| Exercise objective |
Check every line of the data and copy the ones where "description" appears.

| Extracted records |
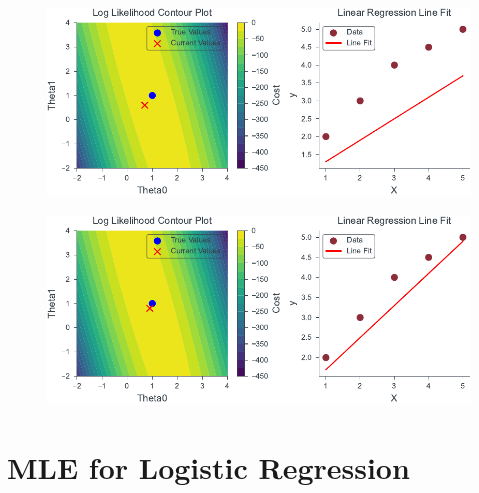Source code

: \documentclass{beamer}
\begin{document}
\begin{frame}
    \begin{figure}
                \centerline{\includegraphics[scale=0.8]{../figures/mle/lin_reg_slider_2.pdf}}
\end{figure}
\end{frame}
\begin{frame}
    \begin{figure}
                \centerline{\includegraphics[scale=0.8]{../figures/mle/lin_reg_slider_3.pdf}}
\end{figure}
\end{frame}
\section{MLE for Logistic Regression}
\end{document}
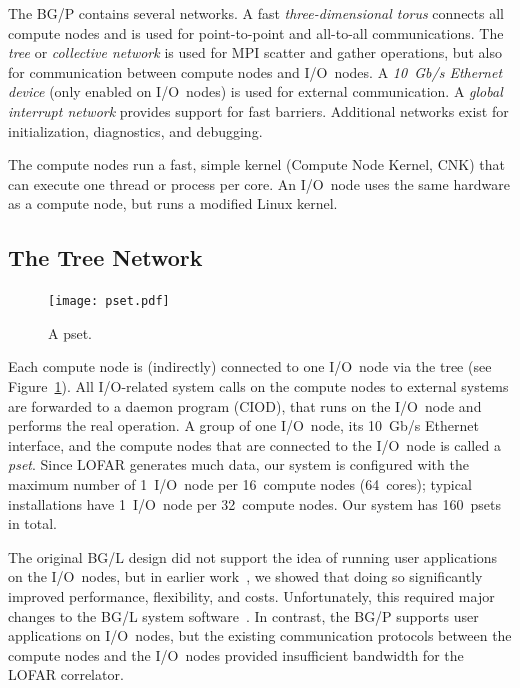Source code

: \documentclass[conference]{worldcomp}
\begin{document}
The BG/P contains several networks.
A fast \emph{three-dimensional torus\/} connects all compute nodes and is used
for point-to-point and all-to-all communications.
The \emph{tree\/} or \emph{collective network\/} is used for MPI scatter and
gather operations, but also for communication between compute nodes and
I/O~nodes.
A \emph{10~Gb/s Ethernet device\/} (only enabled on I/O~nodes) is used for
external communication.
A \emph{global interrupt network\/} provides support for fast barriers.
Additional networks exist for initialization, diagnostics, and debugging.

The compute nodes run a fast, simple kernel (Compute Node Kernel, CNK) that
can execute one thread or process per core.
An I/O~node uses the same hardware as a compute node, but runs a modified
Linux kernel.


\subsection{The Tree Network}

\begin{figure}[h]
\texttt{[image: pset.pdf]}
\caption{A pset.}
\label{fig:pset}
\end{figure}

Each compute node is (indirectly) connected to one I/O~node via the tree
(see Figure~\ref{fig:pset}).
All I/O-related system calls on the compute nodes to external systems are
forwarded to a daemon program (CIOD), that runs on the
I/O~node and performs the real operation.
A group of one I/O~node, its 10~Gb/s Ethernet interface, and the compute
nodes that are connected to the I/O~node is called a \emph{pset}.
Since LOFAR generates much data, our system is configured with
the maximum number of 1~I/O~node per 16~compute nodes (64~cores); typical
installations have 1~I/O~node per 32~compute nodes.
Our system has 160~psets in total.

The original BG/L design did not support the idea of running user applications
on the I/O~nodes, but in earlier work~\cite{Iskra:08}, we showed that doing so 
significantly improved performance, flexibility, and costs.
Unfortunately, this required major changes to the BG/L system
software~\cite{Iskra:08,Boonstoppel:08}.
In contrast, the BG/P supports user applications on I/O~nodes, but
the existing communication protocols between the compute nodes and the
I/O~nodes provided insufficient bandwidth for the LOFAR correlator.
\end{document}
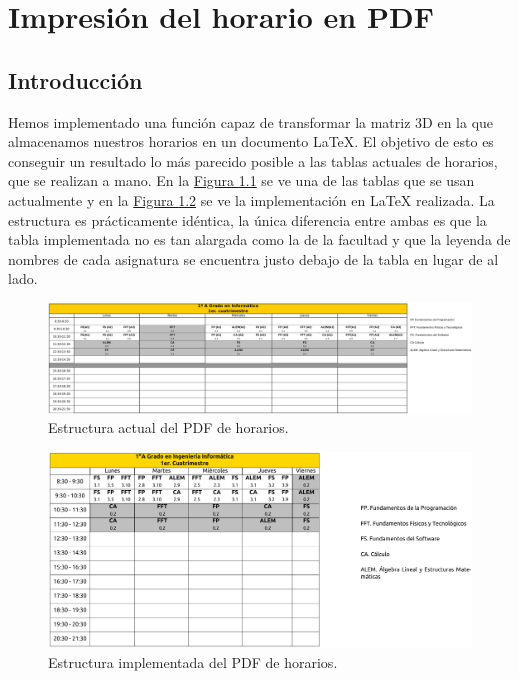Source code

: \chapter{Impresión del horario en PDF}

\section{Introducción}
Hemos implementado una función capaz de transformar la matriz 3D en la que almacenamos nuestros horarios en un documento \LaTeX. El objetivo de esto es conseguir un resultado lo más parecido posible a las tablas actuales de horarios, que se realizan a mano. En la \hyperref[horario_actual]{Figura \ref*{horario_actual}} se ve una de las tablas que se usan actualmente y en la \hyperref[horario_implementado]{Figura \ref*{horario_implementado}} se ve la implementación en \LaTeX\; realizada. La estructura es prácticamente idéntica, la única diferencia entre ambas es que la tabla implementada no es tan alargada como la de la facultad y que la leyenda de nombres de cada asignatura se encuentra justo debajo de la tabla en lugar de al lado.

\begin{figure}[H]
    \centering
    \includegraphics[width=\textwidth]{img/horario_actual}
    \caption{Estructura actual del PDF de horarios.}
    \label{horario_actual}
\end{figure}

\begin{figure}[H]
    \centering
    \includegraphics[width=\textwidth]{img/horario_implementado}
    \caption{Estructura implementada del PDF de horarios.}
    \label{horario_implementado}
\end{figure}

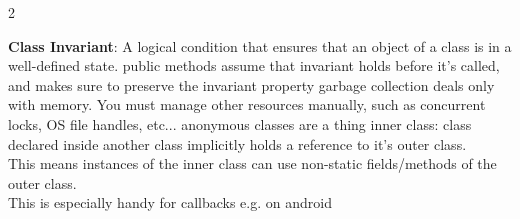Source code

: \documentclass{article}
\def \columncount {2}
\renewcommand\labelitemi{\hspace{-1in}\tiny$\bullet$}
\renewcommand\labelitemii{\labelitemi}
\begin{document}
\begin{multicols*}{\columncount}
\begin{outline}[longenum]





  \1 \textbf{Class Invariant}: A logical condition that ensures that an object of a class is in a well-defined state.
    \2 public methods assume that invariant holds before it's called, and makes sure to preserve the invariant property
  \1 garbage collection deals only with memory. You must manage other resources manually, such as concurrent locks, OS file handles, etc...
  \1 anonymous classes are a thing
  \1 inner class:
    class declared inside another class implicitly holds a reference to it's outer class. 
    \\ This means instances of the inner class can use non-static fields/methods of the outer class.
    \\ This is especially handy for callbacks e.g. on android


\end{outline}
\end{multicols*}
\end{document}
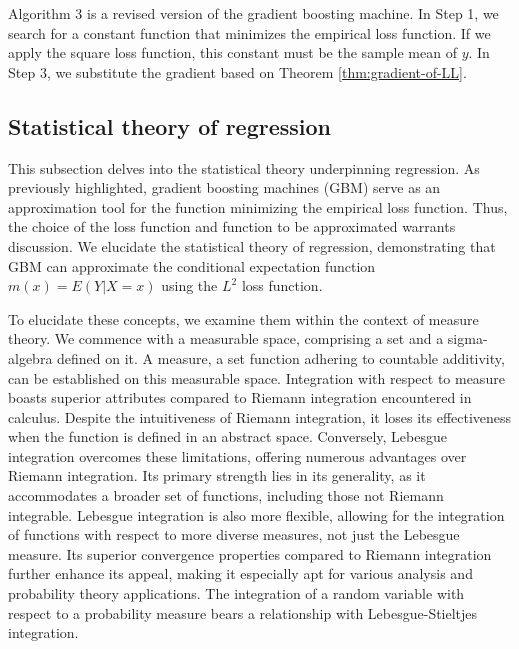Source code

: Algorithm 3 is a revised version of the gradient boosting machine. In Step 1, we search for a constant function that minimizes the empirical loss function. If we apply the square loss function, this constant must be the sample mean of $y$. In Step 3, we substitute the gradient based on Theorem \ref{thm:gradient-of-LL}.


%

\subsection{Statistical theory of regression}
This subsection delves into the statistical theory underpinning regression. As previously highlighted, gradient boosting machines (GBM) serve as an approximation tool for the function minimizing the empirical loss function. Thus, the choice of the loss function and function to be approximated warrants discussion. We elucidate the statistical theory of regression, demonstrating that GBM can approximate the conditional expectation function $m(x) = E(Y|X=x)$ using the $L^2$ loss function.

To elucidate these concepts, we examine them within the context of measure theory. We commence with a measurable space, comprising a set and a sigma-algebra defined on it. A measure, a set function adhering to countable additivity, can be established on this measurable space. Integration with respect to measure boasts superior attributes compared to Riemann integration encountered in calculus. Despite the intuitiveness of Riemann integration, it loses its effectiveness when the function is defined in an abstract space. Conversely, Lebesgue integration overcomes these limitations, offering numerous advantages over Riemann integration. Its primary strength lies in its generality, as it accommodates a broader set of functions, including those not Riemann integrable. Lebesgue integration is also more flexible, allowing for the integration of functions with respect to more diverse measures, not just the Lebesgue measure. Its superior convergence properties compared to Riemann integration further enhance its appeal, making it especially apt for various analysis and probability theory applications. The integration of a random variable with respect to a probability measure bears a relationship with Lebesgue-Stieltjes integration.

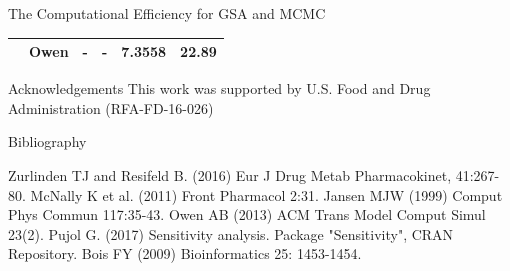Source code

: \documentclass[xcolor=table]{beamer}
\begin{document}
\begin{frame}[t]
\begin{columns}[t]
\begin{column}{0.22\paperwidth}
\begin{block}{The Computational Efficiency for GSA and MCMC}
\begin{table}
\begin{adjustbox}{max width=\textwidth}
\begin{threeparttable}
\begin{tabular}{llcccc}
	    & Owen & - & - & 7.3558 &  22.89 \\
    \hline   
  \end{tabular}
   \end{threeparttable} 
   \end{adjustbox}
\end{table}
\end{block}
%
\begin{block}{Acknowledgements}
\small This work was supported by U.S. Food and Drug Administration (RFA-FD-16-026) \\
\end{block}
%
\begin{alertblock}{Bibliography}
\begin{thebibliography}{9}
{\footnotesize {}
Zurlinden TJ and Resifeld B. (2016) Eur J Drug Metab Pharmacokinet, 41:267-80.}
{\footnotesize {}
McNally K et al. (2011) Front Pharmacol 2:31.}
{\footnotesize {}
Jansen MJW (1999) Comput Phys Commun 117:35-43.}
{\footnotesize {}
Owen AB (2013) ACM Trans Model Comput Simul 23(2).}
{\footnotesize {}
Pujol G. (2017) Sensitivity analysis. Package "Sensitivity", CRAN Repository.}
{\footnotesize {}
Bois FY (2009) Bioinformatics 25: 1453-1454.}
\end{thebibliography}
\end{alertblock}


\end{column} %

\end{columns} %

\end{frame} %
\end{document}
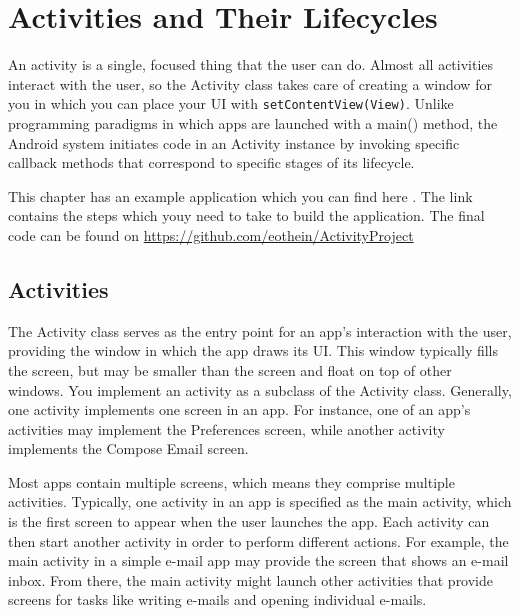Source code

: 


\chapter{Activities and Their Lifecycles}




An activity is a single, focused thing that the user can do. Almost all activities interact with the user, so the Activity class takes care of creating a window for you in which you can place your UI with 
\texttt{setContentView(View)}. Unlike programming paradigms in which apps are launched with a main() method, the Android system initiates code in an Activity instance by invoking specific callback methods that correspond to specific stages of its lifecycle.

\begin{framed}
	This chapter has an example application which you can find here \cite{GoogleDevelopers2018}. The link contains the steps which youy need to take to build the application. The final code can be found on \url{https://github.com/eothein/ActivityProject}	
\end{framed}


\section{Activities}
The Activity class serves as the entry point for an app’s interaction with the user, providing the window in which the app draws its UI. This window typically fills the screen, but may be smaller than the screen and float on top of other windows. You implement an activity as a subclass of the Activity class. Generally, one activity implements one screen in an app. For instance, one of an app’s activities may implement the Preferences screen, while another activity implements the Compose Email screen.

Most apps contain multiple screens, which means they comprise multiple activities. Typically, one activity in an app is specified as the main activity, which is the first screen to appear when the user launches the app. Each activity can then start another activity in order to perform different actions. For example, the main activity in a simple e-mail app may provide the screen that shows an e-mail inbox. From there, the main activity might launch other activities that provide screens for tasks like writing e-mails and opening individual e-mails.


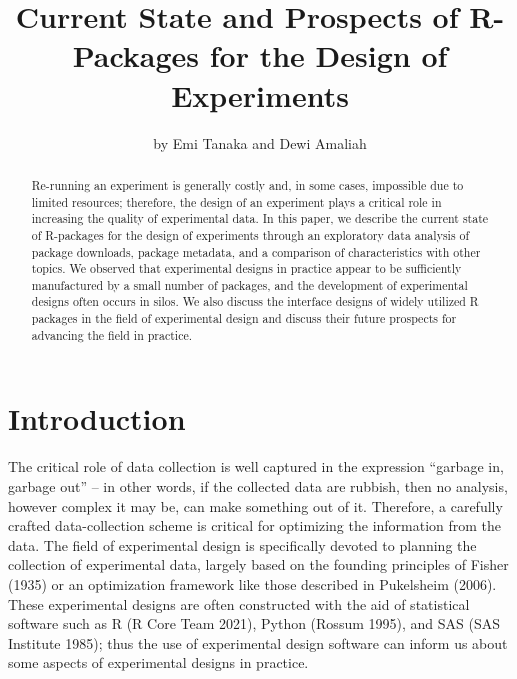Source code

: \title{Current State and Prospects of R-Packages for the Design of Experiments}
\author{by Emi Tanaka and Dewi Amaliah}

\maketitle

\begin{abstract}%
Re-running an experiment is generally costly and, in some cases, impossible due to limited resources; therefore, the design of an experiment plays a critical role in increasing the quality of experimental data. In this paper, we describe the current state of R-packages for the design of experiments through an exploratory data analysis of package downloads, package metadata, and a comparison of characteristics with other topics. We observed that experimental designs in practice appear to be sufficiently manufactured by a small number of packages, and the development of experimental designs often occurs in silos. We also discuss the interface designs of widely utilized R packages in the field of experimental design and discuss their future prospects for advancing the field in practice.
\end{abstract}

\hypertarget{introduction}{%
\section{Introduction}\label{introduction}}

The critical role of data collection is well captured in the expression ``garbage in, garbage out'' -- in other words, if the collected data are rubbish, then no analysis, however complex it may be, can make something out of it. Therefore, a carefully crafted data-collection scheme is critical for optimizing the information from the data. The field of experimental design is specifically devoted to planning the collection of experimental data, largely based on the founding principles of Fisher (1935) or an optimization framework like those described in Pukelsheim (2006). These experimental designs are often constructed with the aid of statistical software such as R (R Core Team 2021), Python (Rossum 1995), and SAS (SAS Institute 1985); thus the use of experimental design software can inform us about some aspects of experimental designs in practice.

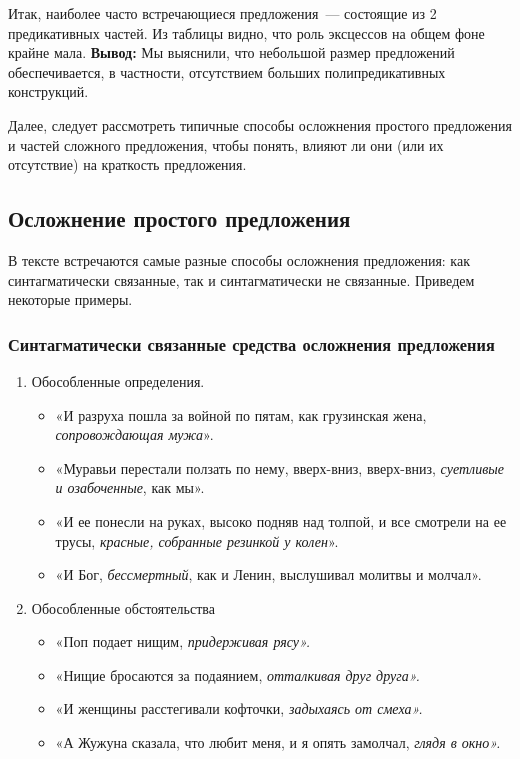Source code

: \documentclass{kursa4}
\begin{document}
{        Итак, наиболее часто встречающиеся предложения~--- состоящие из 2 предикативных частей. Из таблицы видно, что роль эксцессов на общем фоне крайне мала. \textbf{Вывод:}
        Мы выяснили, что небольшой размер предложений обеспечивается, в частности, отсутствием больших полипредикативных конструкций. 

        Далее, следует рассмотреть типичные способы осложнения простого предложения и частей сложного предложения, чтобы понять, влияют ли они (или их отсутствие) на краткость предложения. \subsection{Осложнение простого предложения}

        В тексте встречаются самые разные способы осложнения предложения: как синтагматически связанные, так и синтагматически не связанные. Приведем некоторые примеры. \subsubsection{Синтагматически связанные средства осложнения предложения}

          \begin{enumerate}
            \item Обособленные определения. \begin{itemize}
              \item «И разруха пошла за войной по пятам, как грузинская жена, \textit{сопровождающая мужа}». \item «Муравьи перестали ползать по нему, вверх-вниз, вверх-вниз, \textit{суетливые и озабоченные}, как мы». \item «И ее понесли на руках, высоко подняв над толпой, и все смотрели на ее трусы, \textit{красные, собранные резинкой у колен}». \item «И Бог, \textit{бессмертный}, как и Ленин, выслушивал молитвы и молчал». \end{itemize}

            \item Обособленные обстоятельства \begin{itemize}
              \item «Поп подает нищим, \textit{придерживая рясу».}
              \item «Нищие бросаются за подаянием, \textit{отталкивая друг друга».}
              \item «И женщины расстегивали кофточки, \textit{задыхаясь от смеха».}
              \item «А Жужуна сказала, что любит меня, и я опять замолчал,\textit{
              глядя в окно».}
            \end{itemize}


\end{enumerate}}
\end{document}
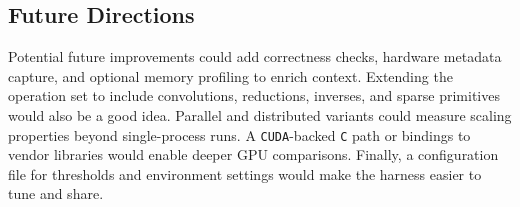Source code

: \documentclass[a4paper,12pt]{article}
\begin{document}
\subsection{Future Directions}
Potential future improvements could add correctness checks, hardware metadata capture, and optional memory profiling to enrich context. Extending the operation set to include convolutions, reductions, inverses, and sparse primitives would also be a good idea. Parallel and distributed variants could measure scaling properties beyond single-process runs. A \texttt{CUDA}-backed \texttt{C} path or bindings to vendor libraries would enable deeper GPU comparisons. Finally, a configuration file for thresholds and environment settings would make the harness easier to tune and share.
\end{document}
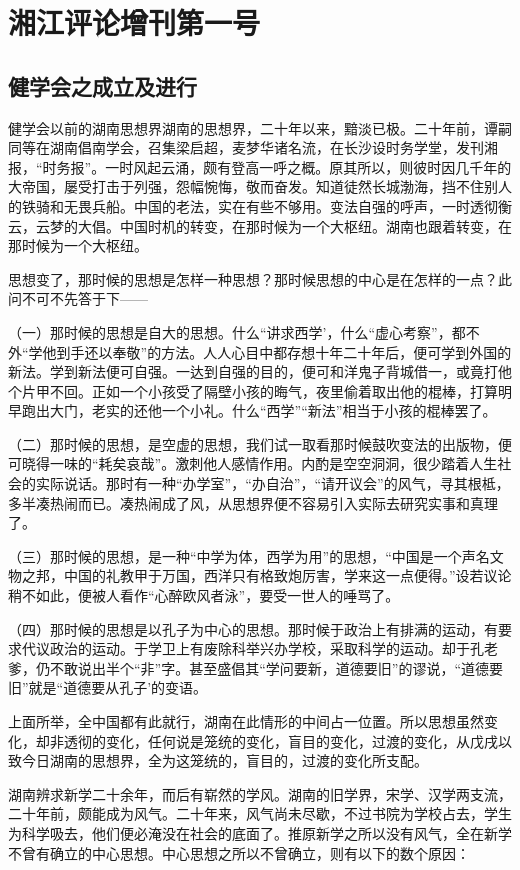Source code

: \section{湘江评论增刊第一号}
\subsection{健学会之成立及进行}

健学会以前的湖南思想界湖南的思想界，二十年以来，黯淡已极。二十年前，谭嗣同等在湖南倡南学会，召集梁启超，麦梦华诸名流，在长沙设时务学堂，发刊湘报，“时务报”。一时风起云涌，颇有登高一呼之概。原其所以，则彼时因几千年的大帝国，屡受打击于列强，怨幅惋悔，敬而奋发。知道徒然长城渤海，挡不住别人的铁骑和无畏兵船。中国的老法，实在有些不够用。变法自强的呼声，一时透彻衡云，云梦的大倡。中国时机的转变，在那时候为一个大枢纽。湖南也跟着转变，在那时候为一个大枢纽。

思想变了，那时候的思想是怎样一种思想？那时候思想的中心是在怎样的一点？此问不可不先答于下——

（一）那时候的思想是自大的思想。什么“讲求西学’，什么“虚心考察”，都不外“学他到手还以奉敬”的方法。人人心目中都存想十年二十年后，便可学到外国的新法。学到新法便可自强。一达到自强的目的，便可和洋鬼子背城借一，或竟打他个片甲不回。正如一个小孩受了隔壁小孩的晦气，夜里偷着取出他的棍棒，打算明早跑出大门，老实的还他一个小礼。什么“西学”“新法”相当于小孩的棍棒罢了。

（二）那时候的思想，是空虚的思想，我们试一取看那时候鼓吹变法的出版物，便可晓得一味的“耗矣哀哉”。激刺他人感情作用。内酌是空空洞洞，很少踏着人生社会的实际说话。那时有一种“办学室”，“办自治”，“请开议会”的风气，寻其根柢，多半凑热闹而已。凑热闹成了风，从思想界便不容易引入实际去研究实事和真理了。

（三）那时候的思想，是一种“中学为体，西学为用”的思想，“中国是一个声名文物之邦，中国的礼教甲于万国，西洋只有格致炮厉害，学来这一点便得。”设若议论稍不如此，便被人看作“心醉欧风者泳”，要受一世人的唾骂了。

（四）那时候的思想是以孔子为中心的思想。那时候于政治上有排满的运动，有要求代议政治的运动。于学卫上有废除科举兴办学校，采取科学的运动。却于孔老爹，仍不敢说出半个“非”字。甚至盛倡其“学问要新，道德要旧”的谬说，“道德要旧”就是“道德要从孔子’的变语。

上面所举，全中国都有此就行，湖南在此情形的中间占一位置。所以思想虽然变化，却非透彻的变化，任何说是笼统的变化，盲目的变化，过渡的变化，从戊戌以致今日湖南的思想界，全为这笼统的，盲目的，过渡的变化所支配。

湖南辨求新学二十余年，而后有崭然的学风。湖南的旧学界，宋学、汉学两支流，二十年前，颇能成为风气。二十年来，风气尚未尽歇，不过书院为学校占去，学生为科学吸去，他们便必淹没在社会的底面了。推原新学之所以没有风气，全在新学不曾有确立的中心思想。中心思想之所以不曾确立，则有以下的数个原因：

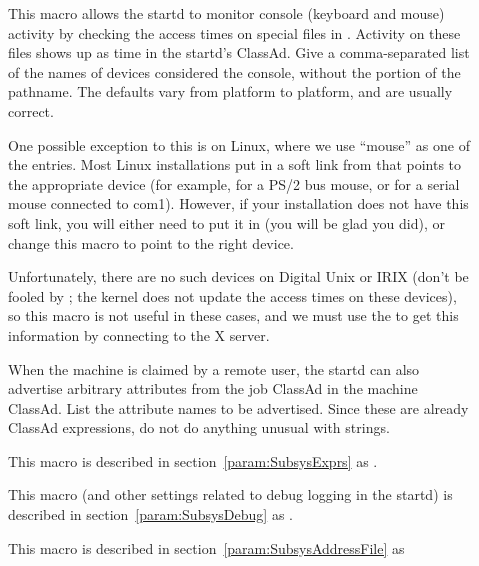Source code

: \begin{description}
\item[] \label{param:ConsoleDevices} This
  macro allows the startd to monitor console (keyboard and mouse)
  activity by checking the access times on special files in
  .  Activity on these files shows up as 
  time in the startd's ClassAd.  Give a comma-separated list of
  the names of devices considered the console, without the
   portion of the pathname.  The defaults vary from
  platform to platform, and are usually correct.  

  One possible exception to this is on Linux, where
  we use ``mouse'' as
  one of the entries.  Most Linux installations put in a
  soft link from  that points to the appropriate
  device (for example,  for a PS/2 bus mouse, or
   for a serial mouse connected to com1).  However,
  if your installation does not have this soft link, you will either
  need to put it in (you will be glad you did), or change this
  macro to point to the right device. 
  
  Unfortunately, there are no such devices on Digital Unix or IRIX
  (don't be fooled by ; the kernel does not
  update the access times on these devices), so this macro is not
  useful in these cases, and we must use the  to get this
  information by connecting to the X server.
  
\item[] \label{param:StartdJobExprs} When
  the machine is claimed by a remote user, the startd can also advertise
  arbitrary attributes from the job ClassAd in the machine
  ClassAd.
  List the attribute names to be advertised.  \Note Since
  these are already ClassAd expressions, do not do anything
  unusual with strings.

\item[] \label{param:StartdExprs} This macro is
  described in section~\ref{param:SubsysExprs} as
  .

\item[] \label{param:StartdDebug} This macro
  (and other settings related to debug logging in the startd) is
  described in section~\ref{param:SubsysDebug} as
  .

\item[] \label{param:StartdAddressFile}
  This macro is described in
  section~\ref{param:SubsysAddressFile} as


\end{description}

| Problem solution |
: \begin{description}
\end{description}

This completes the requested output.